Central Asian governments all worry to varying degrees of intensity about the dangers that elements inside Afghanistan are perceived to pose, but Russia does the bulk of the running on this front through its not-inconsiderable security partnerships with most of, if not all, the five countries. China is also escalating its presence on this front. Diplomats and more considered analysts feeding into the National Security Council may deem it pointless to predicate strategy on offers of assistance that will ultimately prove footling.
It is a point not articulated often enough that rotten governance, of which there is plenty in Central Asia, is arguably no less a threat to national security than the relentlessly cited specters of militant violence and extremism. The new strategy explicitly makes that linkage, although it gets a notably lower billing in the running order.

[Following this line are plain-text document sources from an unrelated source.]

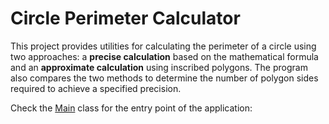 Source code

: # Circle Perimeter Calculator

This project provides utilities for calculating the perimeter of a circle using two approaches:
a **precise calculation** based on the mathematical formula and an **approximate calculation** using inscribed polygons.
The program also compares the two methods to determine the number of polygon sides required
to achieve a specified precision.

Check the [Main](src/main/java/com/ilia/Main.java) class for the entry point of the application:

“The Central Asian states will increasing [sic] their stability by providing for meaningful citizen input, inclusive political systems through elections, transparent policy formulation, rule of law, and respect for human rights,” the document reads.
In fairness, Pompeo did talk about human rights during his recent trip to Central Asia.
The violations he was talking about, however, were the ones unfolding in China’s Xinjiang province, where Muslim minorities are being singled out over their culture and beliefs. The very same sort of selective repression takes place routinely across Central Asia, but Washington rarely feels the need to be as vocal about that as the Trump administration has been about China. This is plain double standards and hypocrisy.
The U.S. says it will advance its rule of law agenda by offering expertise on justice reform and by supporting civil society.
This is all well and good, but if the State Department persists in responding to the egregious excesses of authoritarian Central Asia governments mainly with its customary mealy-mouthed, softly-softly diplomacy, what is the point? The traditional defense on this is that uninformed observers cannot conceive how effective the behind-closed-doors approach can be, but after decades without results this feels unconvincing.
Peter Leonard is Eurasianet’s Central Asia editor.